## Provided data

⁂

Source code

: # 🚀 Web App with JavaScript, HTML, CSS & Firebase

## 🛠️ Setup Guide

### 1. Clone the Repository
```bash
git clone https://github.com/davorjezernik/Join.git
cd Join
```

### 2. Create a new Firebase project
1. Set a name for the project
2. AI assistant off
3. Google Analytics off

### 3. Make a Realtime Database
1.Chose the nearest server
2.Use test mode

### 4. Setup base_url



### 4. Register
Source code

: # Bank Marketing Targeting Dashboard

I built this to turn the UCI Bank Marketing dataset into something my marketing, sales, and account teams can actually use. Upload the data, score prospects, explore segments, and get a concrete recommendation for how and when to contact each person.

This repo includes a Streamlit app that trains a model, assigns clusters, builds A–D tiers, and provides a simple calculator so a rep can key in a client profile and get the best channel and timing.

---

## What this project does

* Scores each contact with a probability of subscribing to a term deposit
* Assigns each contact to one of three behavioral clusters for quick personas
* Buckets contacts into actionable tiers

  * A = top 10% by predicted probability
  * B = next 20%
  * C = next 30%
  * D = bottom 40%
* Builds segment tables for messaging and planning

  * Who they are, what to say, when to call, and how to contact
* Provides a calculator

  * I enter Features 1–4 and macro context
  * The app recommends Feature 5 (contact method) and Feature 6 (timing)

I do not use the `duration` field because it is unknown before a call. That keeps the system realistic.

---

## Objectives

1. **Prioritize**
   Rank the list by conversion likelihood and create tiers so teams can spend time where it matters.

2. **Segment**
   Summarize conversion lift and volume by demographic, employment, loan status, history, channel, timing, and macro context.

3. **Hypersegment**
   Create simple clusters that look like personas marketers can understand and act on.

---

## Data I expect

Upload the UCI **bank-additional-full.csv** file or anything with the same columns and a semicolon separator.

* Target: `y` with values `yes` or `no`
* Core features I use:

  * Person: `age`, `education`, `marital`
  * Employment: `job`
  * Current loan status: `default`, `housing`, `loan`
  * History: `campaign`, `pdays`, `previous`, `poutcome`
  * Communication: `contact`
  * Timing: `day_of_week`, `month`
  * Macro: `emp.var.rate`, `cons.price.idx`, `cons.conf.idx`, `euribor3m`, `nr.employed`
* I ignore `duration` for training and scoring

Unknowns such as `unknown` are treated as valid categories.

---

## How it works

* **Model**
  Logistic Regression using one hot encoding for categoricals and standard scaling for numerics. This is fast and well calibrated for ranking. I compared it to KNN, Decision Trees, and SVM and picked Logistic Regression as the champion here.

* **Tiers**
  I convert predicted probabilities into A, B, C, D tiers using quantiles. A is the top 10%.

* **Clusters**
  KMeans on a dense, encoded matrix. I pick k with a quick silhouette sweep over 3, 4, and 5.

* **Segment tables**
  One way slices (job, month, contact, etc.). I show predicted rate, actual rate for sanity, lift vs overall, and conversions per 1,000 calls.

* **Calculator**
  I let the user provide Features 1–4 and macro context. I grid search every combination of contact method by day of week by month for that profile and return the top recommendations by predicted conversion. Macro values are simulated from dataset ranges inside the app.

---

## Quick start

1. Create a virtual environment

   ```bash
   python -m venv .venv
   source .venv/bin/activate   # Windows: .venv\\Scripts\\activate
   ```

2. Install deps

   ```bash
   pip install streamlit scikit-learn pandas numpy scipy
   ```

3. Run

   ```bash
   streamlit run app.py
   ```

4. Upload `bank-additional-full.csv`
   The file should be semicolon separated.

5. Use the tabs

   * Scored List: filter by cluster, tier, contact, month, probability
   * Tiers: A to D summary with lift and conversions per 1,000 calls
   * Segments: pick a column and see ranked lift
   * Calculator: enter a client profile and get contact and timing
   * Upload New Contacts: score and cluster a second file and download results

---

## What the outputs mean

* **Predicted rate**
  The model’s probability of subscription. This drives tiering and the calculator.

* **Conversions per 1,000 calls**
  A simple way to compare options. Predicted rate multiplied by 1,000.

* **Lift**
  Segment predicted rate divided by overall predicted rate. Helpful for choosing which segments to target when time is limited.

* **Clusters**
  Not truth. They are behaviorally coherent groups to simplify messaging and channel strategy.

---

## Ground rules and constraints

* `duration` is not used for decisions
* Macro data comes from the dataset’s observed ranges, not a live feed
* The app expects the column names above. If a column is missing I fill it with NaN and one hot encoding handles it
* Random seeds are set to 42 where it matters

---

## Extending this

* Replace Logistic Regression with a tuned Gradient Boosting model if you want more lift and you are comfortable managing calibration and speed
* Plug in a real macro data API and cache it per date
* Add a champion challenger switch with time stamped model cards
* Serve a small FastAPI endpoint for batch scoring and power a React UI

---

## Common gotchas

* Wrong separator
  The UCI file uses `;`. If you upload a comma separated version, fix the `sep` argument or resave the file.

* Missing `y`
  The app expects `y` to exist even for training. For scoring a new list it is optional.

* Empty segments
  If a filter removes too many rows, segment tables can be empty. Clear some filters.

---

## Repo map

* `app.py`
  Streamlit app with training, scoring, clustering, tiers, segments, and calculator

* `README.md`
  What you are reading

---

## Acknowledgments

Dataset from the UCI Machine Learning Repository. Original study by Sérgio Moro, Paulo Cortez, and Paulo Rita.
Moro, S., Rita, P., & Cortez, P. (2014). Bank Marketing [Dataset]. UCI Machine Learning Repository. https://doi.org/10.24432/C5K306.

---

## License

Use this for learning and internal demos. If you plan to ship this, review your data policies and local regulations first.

⁂

## Prompt
Once the line with "### 3. Make a Realtime Database" is found in the records above, print exactly that line and every line after it through the line with "Upload the UCI".

## Solution to this problem
### 3. Make a Realtime Database
1.Chose the nearest server
2.Use test mode

### 4. Setup base_url



### 4. Register
Source code

: # Bank Marketing Targeting Dashboard

I built this to turn the UCI Bank Marketing dataset into something my marketing, sales, and account teams can actually use. Upload the data, score prospects, explore segments, and get a concrete recommendation for how and when to contact each person.

This repo includes a Streamlit app that trains a model, assigns clusters, builds A–D tiers, and provides a simple calculator so a rep can key in a client profile and get the best channel and timing.

---

## What this project does

* Scores each contact with a probability of subscribing to a term deposit
* Assigns each contact to one of three behavioral clusters for quick personas
* Buckets contacts into actionable tiers

  * A = top 10% by predicted probability
  * B = next 20%
  * C = next 30%
  * D = bottom 40%
* Builds segment tables for messaging and planning

  * Who they are, what to say, when to call, and how to contact
* Provides a calculator

  * I enter Features 1–4 and macro context
  * The app recommends Feature 5 (contact method) and Feature 6 (timing)

I do not use the `duration` field because it is unknown before a call. That keeps the system realistic.

---

## Objectives

1. **Prioritize**
   Rank the list by conversion likelihood and create tiers so teams can spend time where it matters.

2. **Segment**
   Summarize conversion lift and volume by demographic, employment, loan status, history, channel, timing, and macro context.

3. **Hypersegment**
   Create simple clusters that look like personas marketers can understand and act on.

---

## Data I expect

Upload the UCI **bank-additional-full.csv** file or anything with the same columns and a semicolon separator.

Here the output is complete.